Bunu söylemesini beklemediğim için kolumla koluna vurdum. Gözlerinin kenarı kırıştığında güldüğünü anlamıştım. "Birçok şekilde tanıdım..." dedi bakışlarını benden kaçırarak. "Gülümseyişin, heyecanlı heyecanlı konuşman, sürekli olarak şarkı söylemelerin... Saçların..."

Kalbim ısınsa da sesimi soğuk tutmaya özen gösterdim. "Bunlar herkeste olabilecek özellikler," dedim. Hemen gardımı düşürmeyecektim. Sonuç olarak bir süredir benden bu gerçeği gizlemişti.

"Doktor Alaz dediler." dedi dalgın dalgın. "Hep bir içimde acaba mı vardı. Sonra kolundaki doğum lekeni de gördüm.

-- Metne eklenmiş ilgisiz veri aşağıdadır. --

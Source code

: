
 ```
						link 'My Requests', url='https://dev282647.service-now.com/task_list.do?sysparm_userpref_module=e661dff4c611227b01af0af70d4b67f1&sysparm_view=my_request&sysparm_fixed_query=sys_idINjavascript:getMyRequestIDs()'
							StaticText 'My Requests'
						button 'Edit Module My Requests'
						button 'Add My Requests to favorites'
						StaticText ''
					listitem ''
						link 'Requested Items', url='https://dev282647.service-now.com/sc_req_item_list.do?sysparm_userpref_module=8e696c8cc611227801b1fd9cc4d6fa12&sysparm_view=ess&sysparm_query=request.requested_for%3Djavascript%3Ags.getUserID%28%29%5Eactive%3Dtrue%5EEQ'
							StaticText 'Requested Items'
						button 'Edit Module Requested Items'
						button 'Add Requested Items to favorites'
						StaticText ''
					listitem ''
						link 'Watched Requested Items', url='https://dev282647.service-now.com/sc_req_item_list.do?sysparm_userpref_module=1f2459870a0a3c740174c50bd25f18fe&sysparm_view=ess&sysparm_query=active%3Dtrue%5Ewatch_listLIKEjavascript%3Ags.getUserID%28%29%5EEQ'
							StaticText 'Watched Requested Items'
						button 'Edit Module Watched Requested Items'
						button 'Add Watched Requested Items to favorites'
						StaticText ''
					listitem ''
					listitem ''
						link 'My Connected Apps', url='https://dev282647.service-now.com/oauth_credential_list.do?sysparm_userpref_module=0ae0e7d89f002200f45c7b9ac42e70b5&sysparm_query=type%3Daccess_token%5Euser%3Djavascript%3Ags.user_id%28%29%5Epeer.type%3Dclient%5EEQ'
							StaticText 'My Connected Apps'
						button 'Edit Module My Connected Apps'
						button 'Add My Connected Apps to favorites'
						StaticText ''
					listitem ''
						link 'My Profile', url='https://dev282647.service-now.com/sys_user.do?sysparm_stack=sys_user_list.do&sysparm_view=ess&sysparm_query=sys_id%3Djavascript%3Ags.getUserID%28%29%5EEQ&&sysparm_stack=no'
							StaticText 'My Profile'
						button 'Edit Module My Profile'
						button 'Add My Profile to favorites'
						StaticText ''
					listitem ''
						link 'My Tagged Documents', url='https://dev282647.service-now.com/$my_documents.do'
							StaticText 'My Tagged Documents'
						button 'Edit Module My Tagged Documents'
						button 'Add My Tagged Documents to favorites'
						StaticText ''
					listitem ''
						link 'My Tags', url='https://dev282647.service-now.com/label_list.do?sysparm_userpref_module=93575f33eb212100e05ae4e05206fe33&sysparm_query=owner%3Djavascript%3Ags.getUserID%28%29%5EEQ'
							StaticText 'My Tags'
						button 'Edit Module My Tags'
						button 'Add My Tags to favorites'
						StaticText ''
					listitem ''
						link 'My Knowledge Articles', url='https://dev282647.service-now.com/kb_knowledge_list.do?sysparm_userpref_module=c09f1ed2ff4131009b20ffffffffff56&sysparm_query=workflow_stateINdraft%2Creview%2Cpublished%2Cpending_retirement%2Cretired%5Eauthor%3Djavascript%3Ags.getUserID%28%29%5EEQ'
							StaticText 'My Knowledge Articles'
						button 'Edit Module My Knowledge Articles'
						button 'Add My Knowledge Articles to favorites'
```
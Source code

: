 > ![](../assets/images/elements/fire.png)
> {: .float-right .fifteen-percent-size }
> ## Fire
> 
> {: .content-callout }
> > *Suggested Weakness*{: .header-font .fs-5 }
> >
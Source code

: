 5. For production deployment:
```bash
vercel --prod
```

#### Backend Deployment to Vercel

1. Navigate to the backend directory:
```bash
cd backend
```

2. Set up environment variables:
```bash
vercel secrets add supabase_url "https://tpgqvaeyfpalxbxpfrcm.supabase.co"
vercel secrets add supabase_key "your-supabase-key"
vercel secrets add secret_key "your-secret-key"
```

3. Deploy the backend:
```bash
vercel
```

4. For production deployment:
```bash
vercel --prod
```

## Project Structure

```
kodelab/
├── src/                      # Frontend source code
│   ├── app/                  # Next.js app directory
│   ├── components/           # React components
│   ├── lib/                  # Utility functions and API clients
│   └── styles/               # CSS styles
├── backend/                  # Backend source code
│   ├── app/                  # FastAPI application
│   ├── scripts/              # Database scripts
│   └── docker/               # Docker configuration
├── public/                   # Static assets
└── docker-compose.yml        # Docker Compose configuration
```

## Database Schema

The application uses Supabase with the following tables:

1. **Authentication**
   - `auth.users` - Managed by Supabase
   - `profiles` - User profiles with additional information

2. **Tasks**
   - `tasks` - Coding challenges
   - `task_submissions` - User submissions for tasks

Küçükken şarkı söyleyerek ortalıkta dolaşan, başıma bela olan, futbol maçlarıma engel olan o kızsın. Bunların hiçbiri olmasa bile sen o kızsın. Tanınmayacak gibi değilsin, Balkan Kızı."

"Ağır yaralıydın," dedim onun gerileceğini bile bile. "Uzun bir süre sadece kirpiklerini oynattın. Ama bana Ulu olabileceğini söyleseydin her şey daha farklı olabilirdi. Söylemeye niyetlensen bile ben anlardım. Sen hep isimsiz olarak kaldın." Yüreğimde adı bile olmayan biri vardı. Çok yaralıydı, yarasına merhem olmak istemiştim.

"Ben hayalet bir askerim, öleceğimi bilsem de kimliğimi ifşa etmem. Karşımdaki annem de olsa, ağzımı bıçak açmaz benim."

"Peki iyileştikten sonra beni neden hiç aramadın?" diye sordum. "Benim kim olduğumu da biliyordun. Sana salça olan o küçük bir kız da değildim. Üstelik ettiğin o laflardan sonra..."

"Aramadığımı kim söyledi?" dedi. Bakışlarımız kesiştiği an, bütün bedenimi ürperti kapladı. Gözlerinde beliren ifade kalbimin teklemesine neden oldu.

Ulu beni aramış mıydı? Bu operasyondan daha önce, beni görmek istemiş miydi?

Ben bunları nasıl bilmezdim? Nasıl onu çok görmek isterken, onun beni aradığından habersizdim?

"Ben gördüğüm her kızıl saçlı kadında seni aradım," diye eklediğinde kalbimin duracağını sandım. "Her kızıl saçlı kadında seni aramanın ne demek olduğunu hiçbir zaman bilemeyeceksin, Balkan Kızı."

Dudaklarım titredi. Yine ağlamak istemiyordum. "Ama bana hiç ulaşmadın, Ulu ljubov moja."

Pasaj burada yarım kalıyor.